Sorry for my late reply.
Well, I appreciate to your solution and your imagination very much, :smile


#12

ptrblck, I met a troublesome bug.
Since the feature map of each layer is distributed on different GPUs when using DataParallel. How can I add (or other manipulation) them up? An error is got:
RuntimeError: arguments are located on different GPUs ?
I’ve searched this problem but couldn’t found a solution.


#13

You could push them on the default GPU and add them together:

loss = torch.norm(activation['bottleneck'].to('cuda:0'))
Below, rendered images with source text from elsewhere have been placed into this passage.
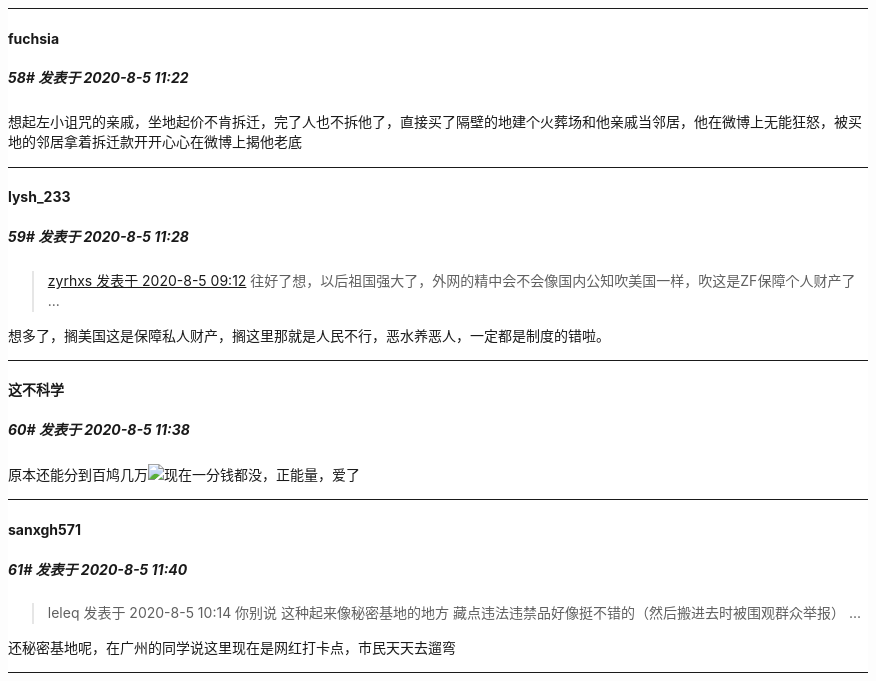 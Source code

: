 -----

####  fuchsia  
##### 58#       发表于 2020-8-5 11:22




想起左小诅咒的亲戚，坐地起价不肯拆迁，完了人也不拆他了，直接买了隔壁的地建个火葬场和他亲戚当邻居，他在微博上无能狂怒，被买地的邻居拿着拆迁款开开心心在微博上揭他老底







-----

####  lysh_233  
##### 59#       发表于 2020-8-5 11:28



<blockquote><a href="httphttps://bbs.saraba1st.com/2b/forum.php?mod=redirect&amp;goto=findpost&amp;pid=48322153&amp;ptid=1953165" target="_blank">zyrhxs 发表于 2020-8-5 09:12</a>
往好了想，以后祖国强大了，外网的精中会不会像国内公知吹美国一样，吹这是ZF保障个人财产了 ...</blockquote>
想多了，搁美国这是保障私人财产，搁这里那就是人民不行，恶水养恶人，一定都是制度的错啦。







-----

####  这不科学  
##### 60#       发表于 2020-8-5 11:38




原本还能分到百鸠几万<img src="https://static.saraba1st.com/image/smiley/face2017/037.png" referrerpolicy="no-referrer">现在一分钱都没，正能量，爱了







-----

####  sanxgh571  
##### 61#       发表于 2020-8-5 11:40



<blockquote>leleq 发表于 2020-8-5 10:14
你别说 这种起来像秘密基地的地方 藏点违法违禁品好像挺不错的（然后搬进去时被围观群众举报） ...</blockquote>
还秘密基地呢，在广州的同学说这里现在是网红打卡点，市民天天去遛弯







-----
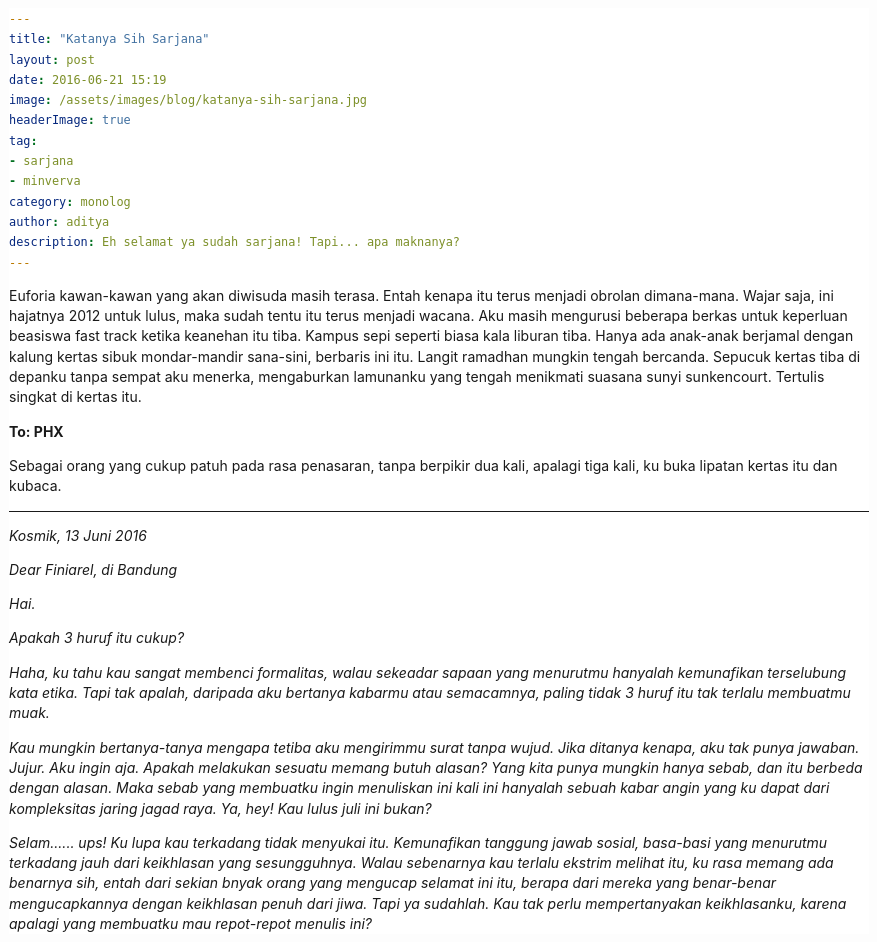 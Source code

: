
 ```yaml
---
title: "Katanya Sih Sarjana"
layout: post
date: 2016-06-21 15:19
image: /assets/images/blog/katanya-sih-sarjana.jpg
headerImage: true
tag:
- sarjana
- minverva
category: monolog
author: aditya
description: Eh selamat ya sudah sarjana! Tapi... apa maknanya?
---
```


Euforia kawan-kawan yang akan diwisuda masih terasa. Entah kenapa itu terus menjadi obrolan dimana-mana. Wajar saja, ini hajatnya 2012 untuk lulus, maka sudah tentu itu terus menjadi wacana. Aku masih mengurusi beberapa berkas untuk keperluan beasiswa fast track ketika keanehan itu tiba. Kampus sepi seperti biasa kala liburan tiba. Hanya ada anak-anak berjamal dengan kalung kertas sibuk mondar-mandir sana-sini, berbaris ini itu. Langit ramadhan mungkin tengah bercanda. Sepucuk kertas tiba di depanku tanpa sempat aku menerka, mengaburkan lamunanku yang tengah menikmati suasana sunyi sunkencourt. Tertulis singkat di kertas itu.

__To: PHX__

Sebagai orang yang cukup patuh pada rasa penasaran, tanpa berpikir dua kali, apalagi tiga kali, ku buka lipatan kertas itu dan kubaca.

***

_Kosmik, 13 Juni 2016_

_Dear Finiarel, di Bandung_

_Hai._

_Apakah 3 huruf itu cukup?_

_Haha, ku tahu kau sangat membenci formalitas, walau sekeadar sapaan yang menurutmu hanyalah kemunafikan terselubung kata etika. Tapi tak apalah, daripada aku bertanya kabarmu atau semacamnya, paling tidak 3 huruf itu tak terlalu membuatmu muak._

_Kau mungkin bertanya-tanya mengapa tetiba aku mengirimmu surat tanpa wujud. Jika ditanya kenapa, aku tak punya jawaban. Jujur. Aku ingin aja. Apakah melakukan sesuatu memang butuh alasan? Yang kita punya mungkin hanya sebab, dan itu berbeda dengan alasan. Maka sebab yang membuatku ingin menuliskan ini kali ini hanyalah sebuah kabar angin yang ku dapat dari kompleksitas jaring jagad raya. Ya, hey! Kau lulus juli ini bukan?_

_Selam...... ups! Ku lupa kau terkadang tidak menyukai itu. Kemunafikan tanggung jawab sosial, basa-basi yang menurutmu terkadang jauh dari keikhlasan yang sesungguhnya. Walau sebenarnya kau terlalu ekstrim melihat itu, ku rasa memang ada benarnya sih, entah dari sekian bnyak orang yang mengucap selamat ini itu, berapa dari mereka yang benar-benar mengucapkannya dengan keikhlasan penuh dari jiwa. Tapi ya sudahlah. Kau tak perlu mempertanyakan keikhlasanku, karena apalagi yang membuatku mau repot-repot menulis ini?_
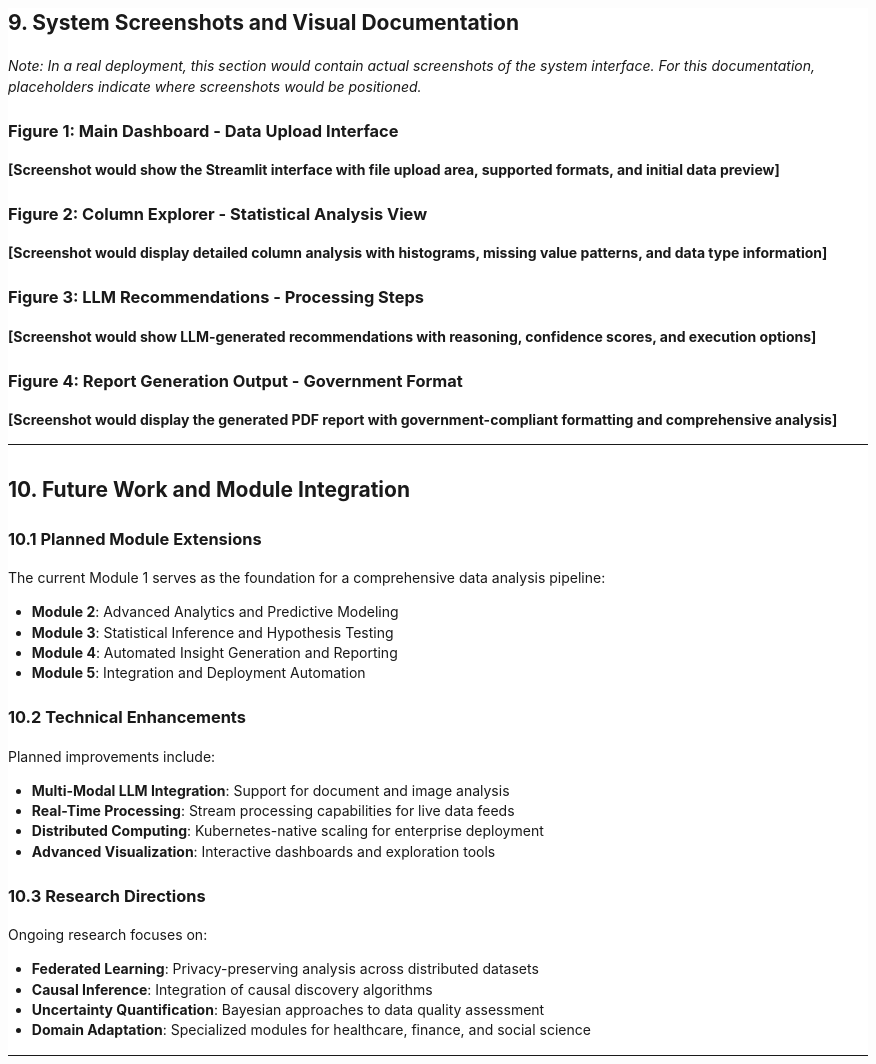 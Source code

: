 
## 9. System Screenshots and Visual Documentation

_Note: In a real deployment, this section would contain actual screenshots of the system interface. For this documentation, placeholders indicate where screenshots would be positioned._

### Figure 1: Main Dashboard - Data Upload Interface

**[Screenshot would show the Streamlit interface with file upload area, supported formats, and initial data preview]**

### Figure 2: Column Explorer - Statistical Analysis View

**[Screenshot would display detailed column analysis with histograms, missing value patterns, and data type information]**

### Figure 3: LLM Recommendations - Processing Steps

**[Screenshot would show LLM-generated recommendations with reasoning, confidence scores, and execution options]**

### Figure 4: Report Generation Output - Government Format

**[Screenshot would display the generated PDF report with government-compliant formatting and comprehensive analysis]**

---

## 10. Future Work and Module Integration

### 10.1 Planned Module Extensions

The current Module 1 serves as the foundation for a comprehensive data analysis pipeline:

- **Module 2**: Advanced Analytics and Predictive Modeling
- **Module 3**: Statistical Inference and Hypothesis Testing
- **Module 4**: Automated Insight Generation and Reporting
- **Module 5**: Integration and Deployment Automation

### 10.2 Technical Enhancements

Planned improvements include:

- **Multi-Modal LLM Integration**: Support for document and image analysis
- **Real-Time Processing**: Stream processing capabilities for live data feeds
- **Distributed Computing**: Kubernetes-native scaling for enterprise deployment
- **Advanced Visualization**: Interactive dashboards and exploration tools

### 10.3 Research Directions

Ongoing research focuses on:

- **Federated Learning**: Privacy-preserving analysis across distributed datasets
- **Causal Inference**: Integration of causal discovery algorithms
- **Uncertainty Quantification**: Bayesian approaches to data quality assessment
- **Domain Adaptation**: Specialized modules for healthcare, finance, and social science

--- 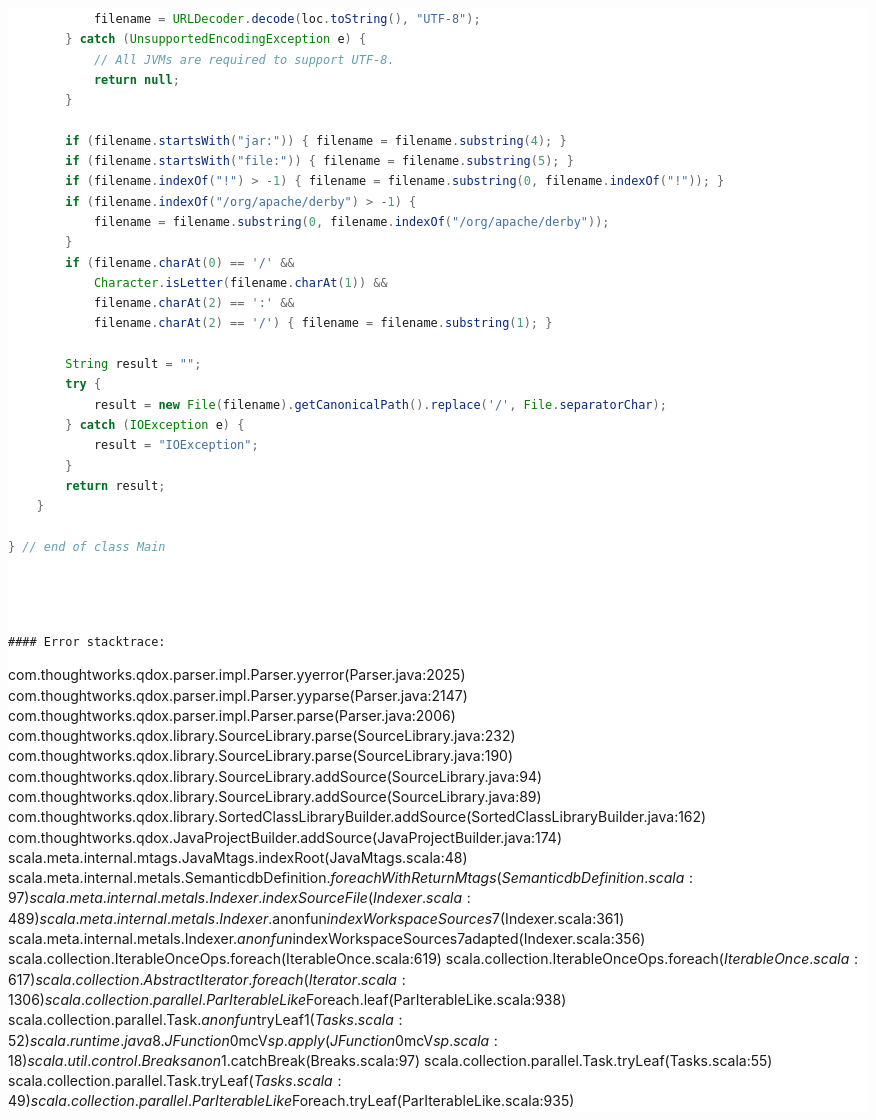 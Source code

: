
 ```java
            filename = URLDecoder.decode(loc.toString(), "UTF-8");
        } catch (UnsupportedEncodingException e) {
            // All JVMs are required to support UTF-8.
            return null;
        }

        if (filename.startsWith("jar:")) { filename = filename.substring(4); }
        if (filename.startsWith("file:")) { filename = filename.substring(5); }
        if (filename.indexOf("!") > -1) { filename = filename.substring(0, filename.indexOf("!")); }
        if (filename.indexOf("/org/apache/derby") > -1) { 
            filename = filename.substring(0, filename.indexOf("/org/apache/derby")); 
        }
        if (filename.charAt(0) == '/' && 
            Character.isLetter(filename.charAt(1)) &&
            filename.charAt(2) == ':' &&
            filename.charAt(2) == '/') { filename = filename.substring(1); }

        String result = ""; 
        try {
            result = new File(filename).getCanonicalPath().replace('/', File.separatorChar);
        } catch (IOException e) {
            result = "IOException";
        }
        return result;
    }

} // end of class Main

```

```



#### Error stacktrace:

```
com.thoughtworks.qdox.parser.impl.Parser.yyerror(Parser.java:2025)
	com.thoughtworks.qdox.parser.impl.Parser.yyparse(Parser.java:2147)
	com.thoughtworks.qdox.parser.impl.Parser.parse(Parser.java:2006)
	com.thoughtworks.qdox.library.SourceLibrary.parse(SourceLibrary.java:232)
	com.thoughtworks.qdox.library.SourceLibrary.parse(SourceLibrary.java:190)
	com.thoughtworks.qdox.library.SourceLibrary.addSource(SourceLibrary.java:94)
	com.thoughtworks.qdox.library.SourceLibrary.addSource(SourceLibrary.java:89)
	com.thoughtworks.qdox.library.SortedClassLibraryBuilder.addSource(SortedClassLibraryBuilder.java:162)
	com.thoughtworks.qdox.JavaProjectBuilder.addSource(JavaProjectBuilder.java:174)
	scala.meta.internal.mtags.JavaMtags.indexRoot(JavaMtags.scala:48)
	scala.meta.internal.metals.SemanticdbDefinition$.foreachWithReturnMtags(SemanticdbDefinition.scala:97)
	scala.meta.internal.metals.Indexer.indexSourceFile(Indexer.scala:489)
	scala.meta.internal.metals.Indexer.$anonfun$indexWorkspaceSources$7(Indexer.scala:361)
	scala.meta.internal.metals.Indexer.$anonfun$indexWorkspaceSources$7$adapted(Indexer.scala:356)
	scala.collection.IterableOnceOps.foreach(IterableOnce.scala:619)
	scala.collection.IterableOnceOps.foreach$(IterableOnce.scala:617)
	scala.collection.AbstractIterator.foreach(Iterator.scala:1306)
	scala.collection.parallel.ParIterableLike$Foreach.leaf(ParIterableLike.scala:938)
	scala.collection.parallel.Task.$anonfun$tryLeaf$1(Tasks.scala:52)
	scala.runtime.java8.JFunction0$mcV$sp.apply(JFunction0$mcV$sp.scala:18)
	scala.util.control.Breaks$$anon$1.catchBreak(Breaks.scala:97)
	scala.collection.parallel.Task.tryLeaf(Tasks.scala:55)
	scala.collection.parallel.Task.tryLeaf$(Tasks.scala:49)
	scala.collection.parallel.ParIterableLike$Foreach.tryLeaf(ParIterableLike.scala:935) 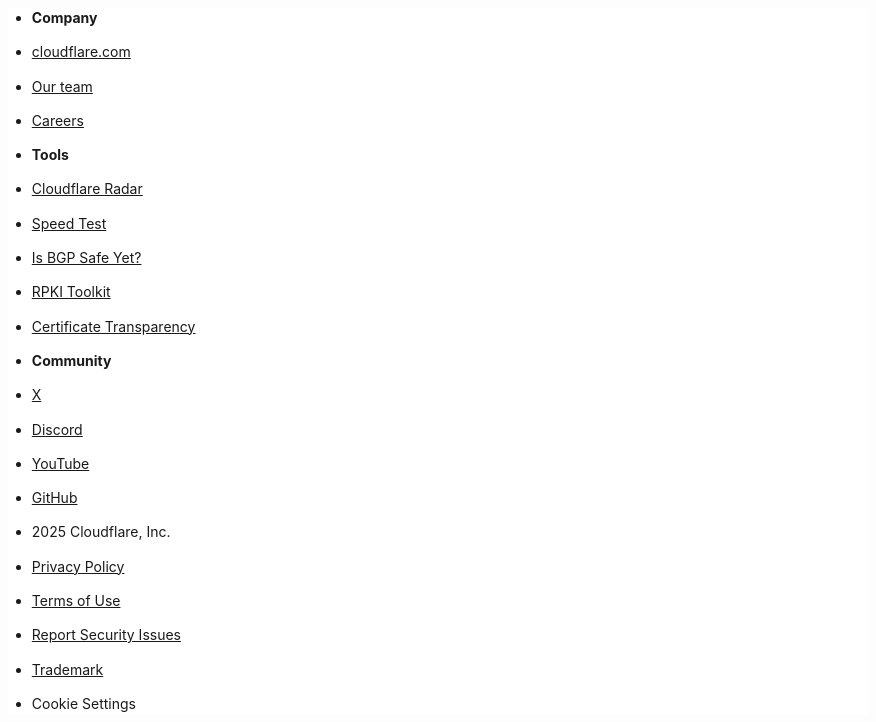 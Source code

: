 - **Company**
- [cloudflare.com](https://www.cloudflare.com/)
- [Our team](https://www.cloudflare.com/people/)
- [Careers](https://www.cloudflare.com/careers/)

- **Tools**
- [Cloudflare Radar](https://radar.cloudflare.com/)
- [Speed Test](https://speed.cloudflare.com/)
- [Is BGP Safe Yet?](https://isbgpsafeyet.com/)
- [RPKI Toolkit](https://rpki.cloudflare.com/)
- [Certificate Transparency](https://ct.cloudflare.com/)

- **Community**
- [X](https://x.com/cloudflare)
- [Discord](http://discord.cloudflare.com/)
- [YouTube](https://www.youtube.com/cloudflare)
- [GitHub](https://github.com/cloudflare/cloudflare-docs)

- 2025 Cloudflare, Inc.
- [Privacy Policy](https://www.cloudflare.com/privacypolicy/)
- [Terms of Use](https://www.cloudflare.com/website-terms/)
- [Report Security Issues](https://www.cloudflare.com/disclosure/)
- [Trademark](https://www.cloudflare.com/trademark/)
- Cookie Settings
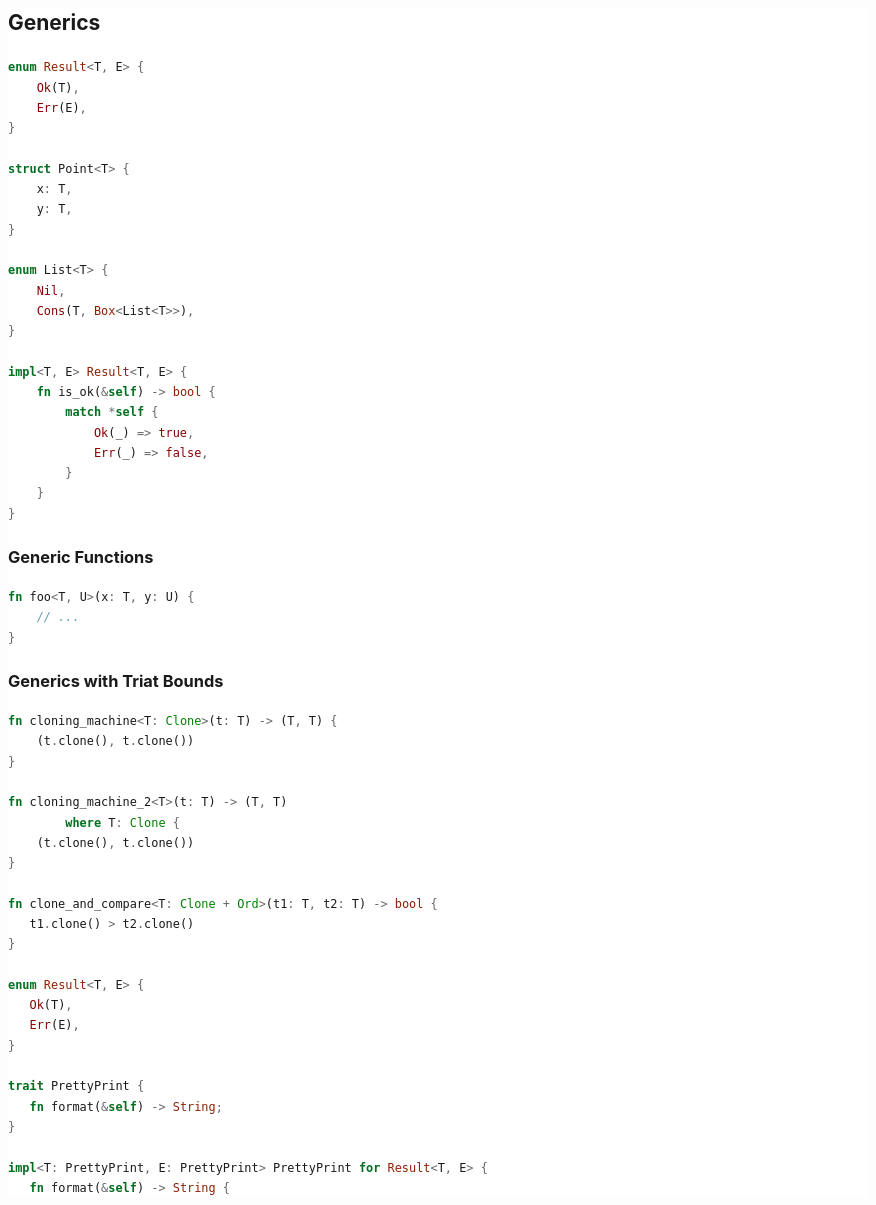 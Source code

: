 ## Generics

```rust
enum Result<T, E> {
    Ok(T),
    Err(E),
}

struct Point<T> {
    x: T,
    y: T,
}

enum List<T> {
    Nil,
    Cons(T, Box<List<T>>),
}

impl<T, E> Result<T, E> {
    fn is_ok(&self) -> bool {
        match *self {
            Ok(_) => true,
            Err(_) => false,
        }
    }
}

```

### Generic Functions

```rust
fn foo<T, U>(x: T, y: U) {
    // ...
}
```

### Generics with Triat Bounds

```rust
fn cloning_machine<T: Clone>(t: T) -> (T, T) {
    (t.clone(), t.clone())
}

fn cloning_machine_2<T>(t: T) -> (T, T)
        where T: Clone {
    (t.clone(), t.clone())
}

fn clone_and_compare<T: Clone + Ord>(t1: T, t2: T) -> bool {
   t1.clone() > t2.clone()
}

enum Result<T, E> {
   Ok(T),
   Err(E),
}

trait PrettyPrint {
   fn format(&self) -> String;
}

impl<T: PrettyPrint, E: PrettyPrint> PrettyPrint for Result<T, E> {
   fn format(&self) -> String {
```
, if you would like to sum them on GPU0.

If this doesn’t work, could you share a small code sample, so that I can have a look?


#14

This does solve my problem.
After I add this code, when doing backward, PyTorch reminds me to add retain_graph=True. I’m wired about this: What lead to PyTorch show this? I didn’t add this line of code before but it worked fine.


#15

I met GPU memory issue for my code. I post my main code below and you can see the whole code in pytorch-cifar

net = ResNet101() # the net is modified with Identity in your example.

if device == 'cuda':
    net = torch.nn.DataParallel(net)
    net.cuda()
    cudnn.benchmark = True

activation = []
def get_activation():
    def hook(model, input, output):
        activation.append(torch.norm(output))
    return hook

for (name, layer) in net.module._modules.items():
    if isinstance(layer, nn.modules.container.Sequential):
        for  (na, ll) in layer._modules.items():
            if type(ll) == resnet.Bottleneck:
                ll.identity.register_forward_hook(get_activation())

def train(epoch):
    print('\nEpoch: %d' % epoch)
    global step
    net.train()
    train_loss = 0
    correct = 0
    total = 0
    for batch_idx, (inputs, targets) in enumerate(trainloader):
        step += 1
        inputs, targets = inputs.to(device), targets.to(device)
        optimizer.zero_grad()
        outputs = net(inputs)
        loss = criterion(outputs, targets)

        sl_reg = reduce(lambda a, b : a + b, activation)
        loss += args.lamb*sl_reg
        loss.backward(retain_graph=True)
        #loss.backward()
        optimizer.step()

for epoch in range(start_epoch, start_epoch+args.epochs):
    train(epoch)

But I got GPU out of memory error finally.


#16

@ptrblck sorry to bother you again, I can not solve the memory issue till now. Can you give some advice?